I run the percentages all the time. the formula fed babies almost always
lose 2 to 3 percent and some gain an ounce prior to discharge. The
breastfed babies usually lose 4 to 7%. The ones that are having trouble are
usually losing 7-9% or so. The ones who come to clinic and have orange pee
and no stools and moms with delayed or low milk production usually have
lost 11 to 14 %. This is just my experience. I don't just go by the number
but the total mother/baby assessment, of course.
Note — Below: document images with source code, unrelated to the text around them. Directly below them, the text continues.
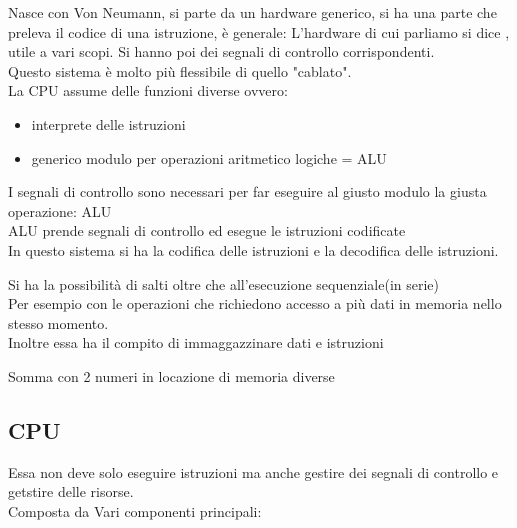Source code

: \documentclass[12pt, a4paper]{article}
\begin{document}
\begin{defn}
	Nasce con Von Neumann, si parte da un hardware generico, 
	si ha una parte che preleva il codice di una istruzione, è generale:
	L'hardware di cui parliamo si dice , utile a vari scopi.
	Si hanno poi dei segnali di controllo corrispondenti.\\
	Questo sistema è molto più flessibile di quello "cablato".\\
	La CPU assume delle funzioni diverse ovvero:
	
	\begin{itemize}
	\item interprete delle istruzioni
	\item generico modulo per operazioni aritmetico logiche = ALU
	\end{itemize}
	I segnali di controllo sono necessari per far eseguire 
	al giusto modulo la giusta operazione: ALU\\
	ALU prende segnali di controllo ed esegue le istruzioni codificate\\
	In questo sistema si ha la codifica 
	delle istruzioni e la decodifica delle istruzioni.

\end{defn}



\begin{defn}
Si ha la possibilità di salti oltre che all'esecuzione sequenziale(in serie)\\
Per esempio con le operazioni che richiedono accesso a più dati in memoria
nello stesso momento.\\
Inoltre essa ha il compito di immaggazzinare dati e istruzioni
\end{defn}

\begin{esem}
Somma con 2 numeri in locazione di memoria diverse
\end{esem}

\subsection{CPU}
Essa non deve solo eseguire istruzioni ma anche gestire dei segnali di controllo e 
getstire delle risorse.\\
Composta da Vari componenti principali:
\end{document}
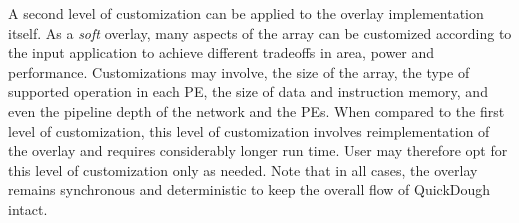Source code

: A second level of customization can be applied to the overlay implementation itself.
As a \emph{soft} overlay, many aspects of the array can be customized according to the input application to achieve different tradeoffs in area, power and performance.  Customizations may involve, the size of the array, the type of supported operation in each PE, the size of data and instruction memory, and even the pipeline depth of the network and the PEs.  
When compared to the first level of customization, this level of customization involves reimplementation of the overlay and requires considerably longer run time.
User may therefore opt for this level of customization only as needed.
Note that in all cases, the overlay remains synchronous and deterministic to keep the overall flow of QuickDough intact.






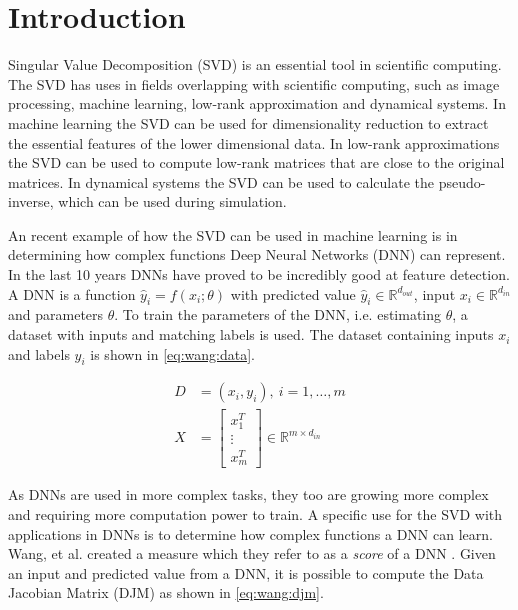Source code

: \chapter {Introduction}

Singular Value Decomposition (SVD) is an essential tool in scientific computing. The SVD has uses in fields overlapping with scientific computing, such as image processing, machine learning, low-rank approximation and dynamical systems. In machine learning the SVD can be used for dimensionality reduction to extract the essential features of the lower dimensional data. In low-rank approximations the SVD can be used to compute low-rank matrices that are close to the original matrices. In dynamical systems the SVD can be used to calculate the pseudo-inverse, which can be used during simulation.

An recent example of how the SVD can be used in machine learning is in determining how complex functions Deep Neural Networks (DNN) can represent. In the last 10 years DNNs have proved to be incredibly good at feature detection. A DNN is a function $\hat y_i = f(x_i; \theta)$ with predicted value $\hat y_i \in \mathbb{R}^{d_{out}}$, input $x_i \in \mathbb{R}^{d_{in}}$ and parameters $\theta$. To train the parameters of the DNN, i.e. estimating $\theta$, a dataset with inputs and matching labels is used. The dataset containing inputs $x_i$ and labels $y_i$ is shown in \eqref{eq:wang:data}.

\begin{equation} \label{eq:wang:data}
  \begin{split}
    D &= {(x_i,y_i)},\ i=1,\dotsc,m \\
    X &=
    \begin{bmatrix}
      x_1^T \\
      \vdots \\
      x_m^T
    \end{bmatrix} \in \mathbb{R}^{m \times d_{in}}
  \end{split}
\end{equation}

As DNNs are used in more complex tasks, they too are growing more complex and requiring more computation power to train. A specific use for the SVD with applications in DNNs is to determine how complex functions a DNN can learn. Wang, et al. created a measure which they refer to as a \textit{score} of a DNN \cite{icml16:wang:edjm}. Given an input and predicted value from a DNN, it is possible to compute the Data Jacobian Matrix (DJM) \cite{icml16:wang:edjm} as shown in \eqref{eq:wang:djm}.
When babies who need more milk are given what they need (ebm, or formula if
mom doesn't have enough milk), they typically gain 4 to 8 oz overnight. I
know because I see them on pediatric unit (weigh them myself, same scale)
or see them in followup clinic next day. Accurate weights are extremely
important. Babies should be naked (duh).

I'll give you recent example. A baby had a tongue-tie (not clipped until
few hours before discharge) and was exclusively bf and not supplemented
other than ebm (4 to 6 mls each time). Baby was having some latch problems
and requiring phototherapy early. (our doctors don't start phototherapy
unless baby is in high risk or high intermediate category so baby did
really need it). Next day baby gained 5 oz.  I questioned the weight, of
course. It was wrong I assure you but the nsy elected to just re-weigh next
day. Next day it was down 9 oz (privacy reasons I'm not giving more
detail). This was a 7%wt loss. At discharge baby was latching some feeds
others receiving pumped milk. Milk was in and mom could pump 2 oz each
time. This baby did not need any thing more. Baby had followup appt
scheduled. This baby was closely followed in hospital and helped as much as
needed and roomed in.

The percentages are meaningful to me as I look at them and the bilirubin
levels at discharge and at followup. It's just part of the total picture. I
am sure that being a nicu nurse in a very highly regarded and fastidious
unit affected my attention to numbers and details.